The 12 days of Christmas: elephant carving day 12

Before you know it we have reached twelfth night and the completion of my charging elephant.

Reality of course is that it has actually taken me about 9 months of on and off work to complete.

elephant-front

The final finishing element has been the tusks. They are made from antler, sourced from a National Trust deer park, where they take the naturally shed antlers and sell them to a walking stick maker. I had the tips of a couple of the antler spurs, too small for use by the stick maker.

 

 

 

 

 

 

elephant-rearelephant-side

 

 

The 12 days of Christmas: elephant carving day 10

I am now at the finishing off stage.

It can take as long to finish off all those edges and surfaces as it takes to carve the elephant to this point.
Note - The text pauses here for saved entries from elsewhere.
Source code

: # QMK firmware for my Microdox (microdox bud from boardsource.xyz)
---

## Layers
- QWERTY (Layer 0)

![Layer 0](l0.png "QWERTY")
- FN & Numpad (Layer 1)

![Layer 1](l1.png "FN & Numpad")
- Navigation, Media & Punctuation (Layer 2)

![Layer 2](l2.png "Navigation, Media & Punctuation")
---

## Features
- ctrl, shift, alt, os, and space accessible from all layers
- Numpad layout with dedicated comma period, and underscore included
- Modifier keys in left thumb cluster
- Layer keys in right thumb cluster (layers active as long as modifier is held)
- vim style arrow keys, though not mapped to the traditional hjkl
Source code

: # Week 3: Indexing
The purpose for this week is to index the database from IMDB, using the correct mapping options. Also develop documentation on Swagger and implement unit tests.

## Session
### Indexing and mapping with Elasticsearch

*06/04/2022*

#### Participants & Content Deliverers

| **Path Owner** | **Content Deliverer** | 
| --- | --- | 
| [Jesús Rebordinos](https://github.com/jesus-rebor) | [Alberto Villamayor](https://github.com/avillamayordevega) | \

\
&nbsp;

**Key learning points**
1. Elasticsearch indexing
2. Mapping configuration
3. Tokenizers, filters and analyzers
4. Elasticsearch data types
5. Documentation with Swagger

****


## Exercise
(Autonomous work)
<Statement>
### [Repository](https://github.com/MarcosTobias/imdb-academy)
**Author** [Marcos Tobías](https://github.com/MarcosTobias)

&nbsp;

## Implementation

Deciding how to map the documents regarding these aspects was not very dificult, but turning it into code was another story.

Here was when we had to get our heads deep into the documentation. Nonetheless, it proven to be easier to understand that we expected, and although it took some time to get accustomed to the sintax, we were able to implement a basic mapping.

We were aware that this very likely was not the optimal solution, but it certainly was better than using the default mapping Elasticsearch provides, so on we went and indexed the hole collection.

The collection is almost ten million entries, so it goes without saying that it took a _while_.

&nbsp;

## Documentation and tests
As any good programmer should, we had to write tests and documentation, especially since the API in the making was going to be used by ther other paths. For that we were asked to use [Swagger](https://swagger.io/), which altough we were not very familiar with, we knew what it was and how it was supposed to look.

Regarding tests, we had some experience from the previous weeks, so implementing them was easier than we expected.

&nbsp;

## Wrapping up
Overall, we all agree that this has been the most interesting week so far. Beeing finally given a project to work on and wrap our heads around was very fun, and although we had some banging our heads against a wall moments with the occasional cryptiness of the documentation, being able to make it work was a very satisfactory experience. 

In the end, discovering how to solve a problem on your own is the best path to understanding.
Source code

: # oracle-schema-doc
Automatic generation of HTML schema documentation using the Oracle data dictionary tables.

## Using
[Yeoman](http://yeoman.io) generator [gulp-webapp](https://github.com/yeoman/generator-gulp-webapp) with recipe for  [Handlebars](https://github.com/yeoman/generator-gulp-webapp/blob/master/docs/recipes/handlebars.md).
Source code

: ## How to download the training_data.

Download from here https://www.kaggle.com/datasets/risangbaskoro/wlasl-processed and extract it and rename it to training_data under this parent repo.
Carving a solid 3 dimensional piece has its added difficulties. By definition, at some point you will be carving with, against, and across the grain. It is across the grain that needs the sharpest of chisels if a clean finish is to be achieved.

On my elephant the cross grain is at the rear and you can see where the grain has opened up where my chisel was not razor sharp. I had to resharpen the chisels and recut across this entire area to achieve the smooth finish I wanted.

carved-elephant-10

The 12 days of Christmas: elephant carving day 7

Time to pay some attention to the rear end of my olifant. At this stage I am adding detail to the tail and general rear end.

In case anyone is wondering, this isn’t a spelling error, it is Africaans for elephant.

There is nothing like trying to copy an animal for gaining an understanding of its real shape. I used about 30 photographs from different angles to understand the true proportions of an elephant.

If you trued to sketch one from memory then trust me, you would be way out. Their legs are longer than you think, their heads smaller and their feet pads larger. Photographs, calipers and the ability to scale are vital tools and techniques.

carved-elephant-7

The 12 days of Christmas: elephant carving day 5

With some carving work you need those odd boosts to the process to show that you are making progress. Here I have added the eyes. It is really way too early for this level of detail but I wanted to make sure that there was enough wood there and that the mouth, trunk, tusks etc were proportioned to the eyes.

Having said all of that I really just wanted to play with some detail.

It was also a waste of time because, as I added later body detail, it became obvious that the head was too large, and so the eyes had to go.